The David Foster Wallace Appreciation Society — dubbed TDFWAS to pay homage to the insightful and humorous writer’s occasional use of intentionally long and awkward acronyms — will meet for readings, discussions, and maybe even David Foster Wallace-themed field trips, organizers say.

Co-creator Emily Pullen, a manager at Greenpoint’s Word bookstore, said the idea struck after dozens of patrons bought the bandana-sporting author’s books — then couldn’t wait to talk about them.

“We’re creating a space where people can geek-out,” Pullen said, adding that an “Infinite Jest”-inspired tennis game might be in order.

Wallace’s unique style — which features the use of footnotes, plenty of parenthesis and “a controlled lack of control” — hits a nerve with Brooklynites of a certain generation and mind-set, creators say.

“His voice really resonates with 20-and-30-somethings,” Pullen said. “It’s intellectual and snarky but also funny and emotionally touching.”

The group’s Oct. 24 kick-off meeting coincides with the release of D.T. Max’s “Every Love Story is a Ghost Story,” a biography chronicling the Wallace’s life and tragic suicide.

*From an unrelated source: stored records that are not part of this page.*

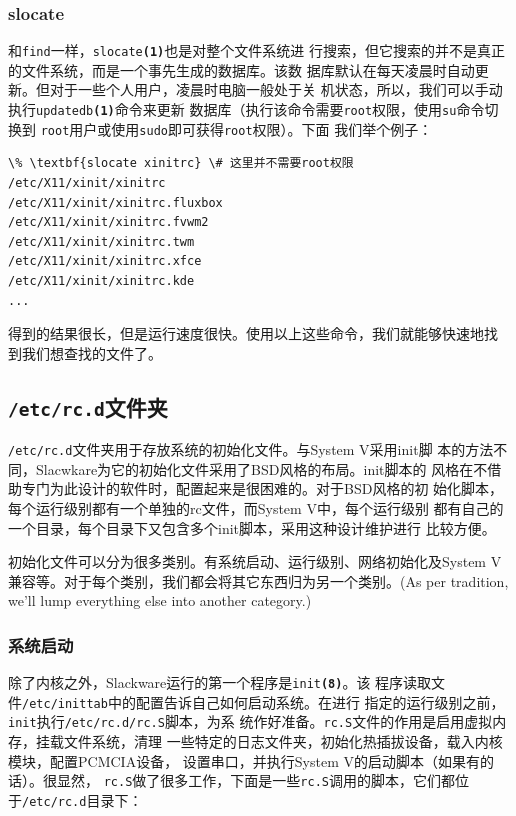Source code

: \subsubsection{slocate}
\label{sec:systemConfig:systemOverview:findingFiles:find}
和\texttt{find}一样，\texttt{slocate\textbf{(1)}}也是对整个文件系统进
行搜索，但它搜索的并不是真正的文件系统，而是一个事先生成的数据库。该数
据库默认在每天凌晨时自动更新。但对于一些个人用户，凌晨时电脑一般处于关
机状态，所以，我们可以手动执行\texttt{updatedb\textbf{(1)}}命令来更新
数据库（执行该命令需要\texttt{root}权限，使用\texttt{su}命令切换到
\texttt{root}用户或使用\texttt{sudo}即可获得\texttt{root}权限）。下面
我们举个例子：
\begin{Verbatim}[frame=single, commandchars=\\\{\}]
\% \textbf{slocate xinitrc} \# 这里并不需要root权限
/etc/X11/xinit/xinitrc
/etc/X11/xinit/xinitrc.fluxbox
/etc/X11/xinit/xinitrc.fvwm2
/etc/X11/xinit/xinitrc.twm
/etc/X11/xinit/xinitrc.xfce
/etc/X11/xinit/xinitrc.kde
...
\end{Verbatim}
得到的结果很长，但是运行速度很快。使用以上这些命令，我们就能够快速地找
到我们想查找的文件了。

\subsection{\texttt{/etc/rc.d}文件夹}
\label{sec:systemConfig:systemOverview:etcRcd}
\texttt{/etc/rc.d}文件夹用于存放系统的初始化文件。与System V采用init脚
本的方法不同，Slacwkare为它的初始化文件采用了BSD风格的布局。init脚本的
风格在不借助专门为此设计的软件时，配置起来是很困难的。对于BSD风格的初
始化脚本，每个运行级别都有一个单独的rc文件，而System V中，每个运行级别
都有自己的一个目录，每个目录下又包含多个init脚本，采用这种设计维护进行
比较方便。

初始化文件可以分为很多类别。有系统启动、运行级别、网络初始化及System V
兼容等。对于每个类别，我们都会将其它东西归为另一个类别。(As per
tradition, we'll lump everything else into another category.)


\subsubsection{系统启动}
\label{sec:systemConfig:systemOverview:etcRcd:systemStartup}

除了内核之外，Slackware运行的第一个程序是\texttt{init\textbf{(8)}}。该
程序读取文件\texttt{/etc/inittab}中的配置告诉自己如何启动系统。在进行
指定的运行级别之前，\texttt{init}执行\texttt{/etc/rc.d/rc.S}脚本，为系
统作好准备。\texttt{rc.S}文件的作用是启用虚拟内存，挂载文件系统，清理
一些特定的日志文件夹，初始化热插拔设备，载入内核模块，配置PCMCIA设备，
设置串口，并执行System V的启动脚本（如果有的话）。很显然，
\texttt{rc.S}做了很多工作，下面是一些\texttt{rc.S}调用的脚本，它们都位
于\texttt{/etc/rc.d}目录下：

Max and Gerry Howard, a Doubleday editor-at-large, will discuss the acclaimed author of “Consider the Lobster” and “The Pale King,” among other works.

The club hasn’t yet set a date for a second meeting but co-creator Jenn Northington said there’s a Wallace fan club-style niche to fill, partly because finishing his sometimes long and dense books is worth celebrating.

“When you finish it, you so badly want to talk about it,” said Northington.

The David Foster Wallace Appreciation Society at Word [126 Franklin St. at the corner of Milton Street in Greenpoint, (718) 383–0096,].Oct. 24 at 7 pm. Free.